*** Opening Exercise data ***

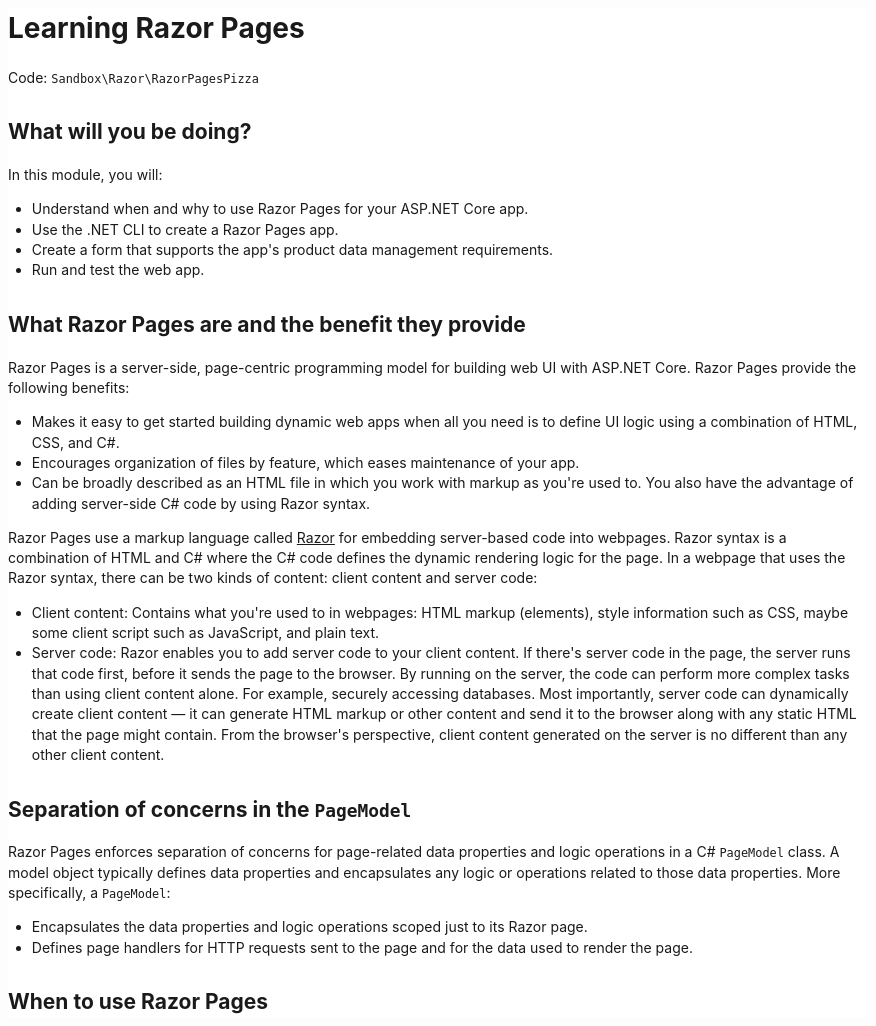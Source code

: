 # Learning Razor Pages

Code: ``Sandbox\Razor\RazorPagesPizza``

## What will you be doing?

In this module, you will:

* Understand when and why to use Razor Pages for your ASP.NET Core app.
* Use the .NET CLI to create a Razor Pages app.
* Create a form that supports the app's product data management requirements.
* Run and test the web app.

## What Razor Pages are and the benefit they provide

Razor Pages is a server-side, page-centric programming model for building web UI with ASP.NET Core. Razor Pages provide the following benefits:

* Makes it easy to get started building dynamic web apps when all you need is to define UI logic using a combination of HTML, CSS, and C#.
* Encourages organization of files by feature, which eases maintenance of your app.
* Can be broadly described as an HTML file in which you work with markup as you're used to. You also have the advantage of adding server-side C# code by using Razor syntax.

Razor Pages use a markup language called [Razor](https://docs.microsoft.com/en-us/aspnet/core/mvc/views/razor?view=aspnetcore-6.0) for embedding server-based code into webpages. Razor syntax is a combination of HTML and C# where the C# code defines the dynamic rendering logic for the page. In a webpage that uses the Razor syntax, there can be two kinds of content: client content and server code:

* Client content: Contains what you're used to in webpages: HTML markup (elements), style information such as CSS, maybe some client script such as JavaScript, and plain text.
* Server code: Razor enables you to add server code to your client content. If there's server code in the page, the server runs that code first, before it sends the page to the browser. By running on the server, the code can perform more complex tasks than using client content alone. For example, securely accessing databases. Most importantly, server code can dynamically create client content — it can generate HTML markup or other content and send it to the browser along with any static HTML that the page might contain. From the browser's perspective, client content generated on the server is no different than any other client content.

## Separation of concerns in the ``PageModel``

Razor Pages enforces separation of concerns for page-related data properties and logic operations in a C# ``PageModel`` class. A model object typically defines data properties and encapsulates any logic or operations related to those data properties. More specifically, a ``PageModel``:

* Encapsulates the data properties and logic operations scoped just to its Razor page.
* Defines page handlers for HTTP requests sent to the page and for the data used to render the page.

## When to use Razor Pages
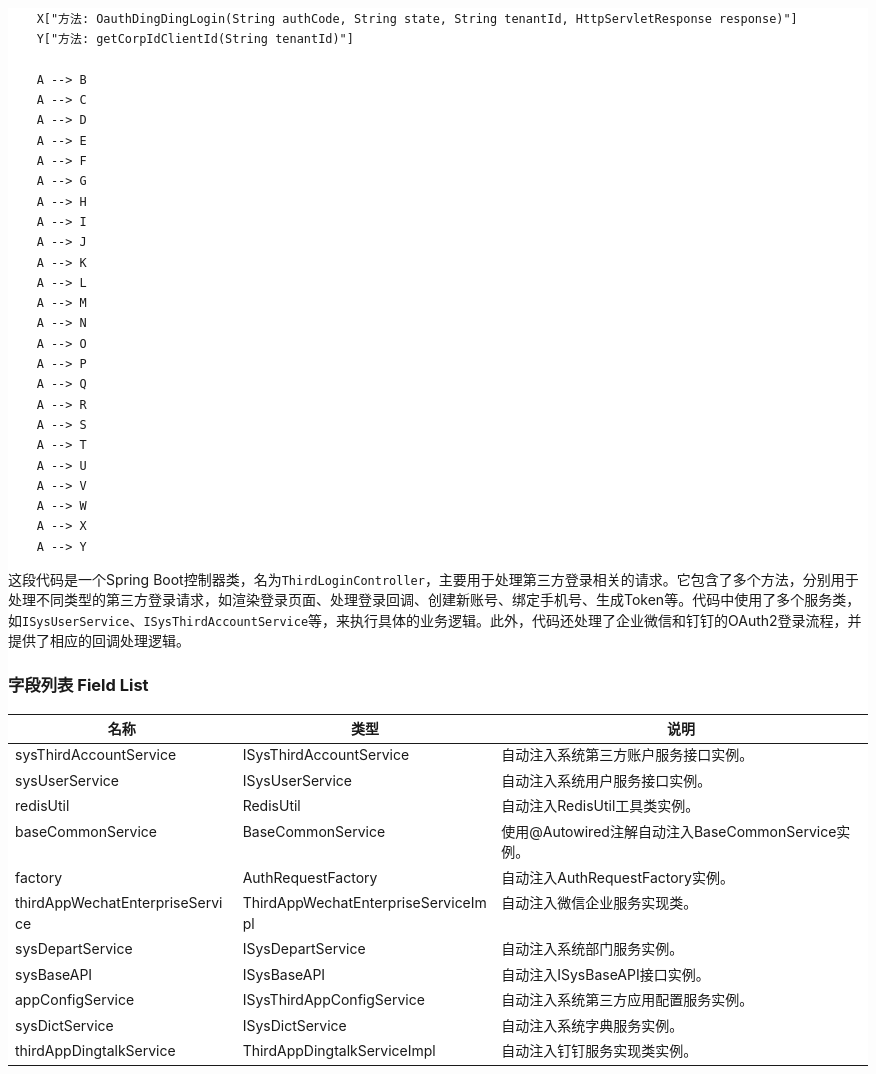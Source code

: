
 ```mermaid
    X["方法: OauthDingDingLogin(String authCode, String state, String tenantId, HttpServletResponse response)"]
    Y["方法: getCorpIdClientId(String tenantId)"]

    A --> B
    A --> C
    A --> D
    A --> E
    A --> F
    A --> G
    A --> H
    A --> I
    A --> J
    A --> K
    A --> L
    A --> M
    A --> N
    A --> O
    A --> P
    A --> Q
    A --> R
    A --> S
    A --> T
    A --> U
    A --> V
    A --> W
    A --> X
    A --> Y
```

这段代码是一个Spring Boot控制器类，名为`ThirdLoginController`，主要用于处理第三方登录相关的请求。它包含了多个方法，分别用于处理不同类型的第三方登录请求，如渲染登录页面、处理登录回调、创建新账号、绑定手机号、生成Token等。代码中使用了多个服务类，如`ISysUserService`、`ISysThirdAccountService`等，来执行具体的业务逻辑。此外，代码还处理了企业微信和钉钉的OAuth2登录流程，并提供了相应的回调处理逻辑。

### 字段列表 Field List

| 名称  | 类型  | 说明 |
|-------|-------|------|
| sysThirdAccountService | ISysThirdAccountService | 自动注入系统第三方账户服务接口实例。 |
| sysUserService | ISysUserService | 自动注入系统用户服务接口实例。 |
| redisUtil | RedisUtil | 自动注入RedisUtil工具类实例。 |
| baseCommonService | BaseCommonService | 使用@Autowired注解自动注入BaseCommonService实例。 |
| factory | AuthRequestFactory | 自动注入AuthRequestFactory实例。 |
| thirdAppWechatEnterpriseService | ThirdAppWechatEnterpriseServiceImpl | 自动注入微信企业服务实现类。 |
| sysDepartService | ISysDepartService | 自动注入系统部门服务实例。 |
| sysBaseAPI | ISysBaseAPI | 自动注入ISysBaseAPI接口实例。 |
| appConfigService | ISysThirdAppConfigService | 自动注入系统第三方应用配置服务实例。 |
| sysDictService | ISysDictService | 自动注入系统字典服务实例。 |
| thirdAppDingtalkService | ThirdAppDingtalkServiceImpl | 自动注入钉钉服务实现类实例。 |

*** Closing Exercise data ***

* [Work instruction] Word for word, restate the lines above from the line containing "CSS, and C#." through the line containing "## Separation of", with both included and nothing else.

* [Response to the exercise]
* Makes it easy to get started building dynamic web apps when all you need is to define UI logic using a combination of HTML, CSS, and C#.
* Encourages organization of files by feature, which eases maintenance of your app.
* Can be broadly described as an HTML file in which you work with markup as you're used to. You also have the advantage of adding server-side C# code by using Razor syntax.

Razor Pages use a markup language called [Razor](https://docs.microsoft.com/en-us/aspnet/core/mvc/views/razor?view=aspnetcore-6.0) for embedding server-based code into webpages. Razor syntax is a combination of HTML and C# where the C# code defines the dynamic rendering logic for the page. In a webpage that uses the Razor syntax, there can be two kinds of content: client content and server code:

* Client content: Contains what you're used to in webpages: HTML markup (elements), style information such as CSS, maybe some client script such as JavaScript, and plain text.
* Server code: Razor enables you to add server code to your client content. If there's server code in the page, the server runs that code first, before it sends the page to the browser. By running on the server, the code can perform more complex tasks than using client content alone. For example, securely accessing databases. Most importantly, server code can dynamically create client content — it can generate HTML markup or other content and send it to the browser along with any static HTML that the page might contain. From the browser's perspective, client content generated on the server is no different than any other client content.

## Separation of concerns in the ``PageModel``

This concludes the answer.